PROBLEM DETAILS: Find the string "this" in the entries and copy each line that has it.

(Beginning of SUPPLIED MATERIAL)

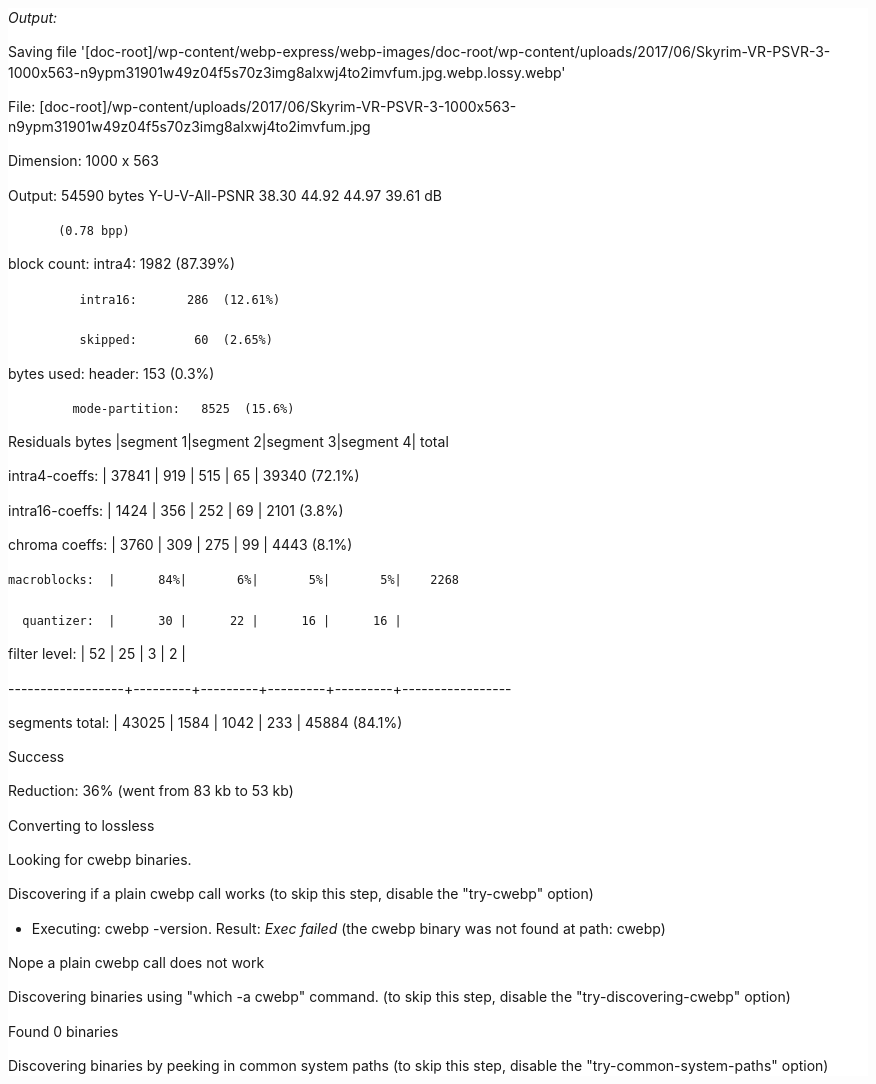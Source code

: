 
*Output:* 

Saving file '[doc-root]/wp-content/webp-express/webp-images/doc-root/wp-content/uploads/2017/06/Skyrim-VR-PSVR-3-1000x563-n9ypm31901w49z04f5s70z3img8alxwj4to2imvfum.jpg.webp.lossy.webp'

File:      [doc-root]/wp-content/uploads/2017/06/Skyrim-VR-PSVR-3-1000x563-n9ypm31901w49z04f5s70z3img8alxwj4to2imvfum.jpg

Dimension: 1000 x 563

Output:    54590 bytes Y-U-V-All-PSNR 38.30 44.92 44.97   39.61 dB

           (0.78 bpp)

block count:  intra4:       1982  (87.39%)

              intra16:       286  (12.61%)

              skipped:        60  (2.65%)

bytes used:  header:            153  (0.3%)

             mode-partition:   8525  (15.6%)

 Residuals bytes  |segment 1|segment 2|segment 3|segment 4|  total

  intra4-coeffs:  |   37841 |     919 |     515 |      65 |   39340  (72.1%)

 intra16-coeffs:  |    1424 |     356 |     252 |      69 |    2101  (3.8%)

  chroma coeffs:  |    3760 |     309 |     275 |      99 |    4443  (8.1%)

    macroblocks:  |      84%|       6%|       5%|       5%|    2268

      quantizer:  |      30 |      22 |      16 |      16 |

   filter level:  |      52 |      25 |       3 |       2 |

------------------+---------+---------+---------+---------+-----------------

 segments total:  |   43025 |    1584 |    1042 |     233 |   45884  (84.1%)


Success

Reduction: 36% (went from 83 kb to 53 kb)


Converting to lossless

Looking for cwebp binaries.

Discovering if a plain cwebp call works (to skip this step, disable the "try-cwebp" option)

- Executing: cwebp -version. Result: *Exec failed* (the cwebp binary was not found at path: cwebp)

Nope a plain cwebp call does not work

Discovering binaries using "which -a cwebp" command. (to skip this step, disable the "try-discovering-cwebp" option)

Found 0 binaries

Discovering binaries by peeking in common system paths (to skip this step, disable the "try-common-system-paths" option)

(End of SUPPLIED MATERIAL)

COMPLETED EXERCISE:
Discovering if a plain cwebp call works (to skip this step, disable the "try-cwebp" option)
Discovering binaries using "which -a cwebp" command. (to skip this step, disable the "try-discovering-cwebp" option)
Discovering binaries by peeking in common system paths (to skip this step, disable the "try-common-system-paths" option)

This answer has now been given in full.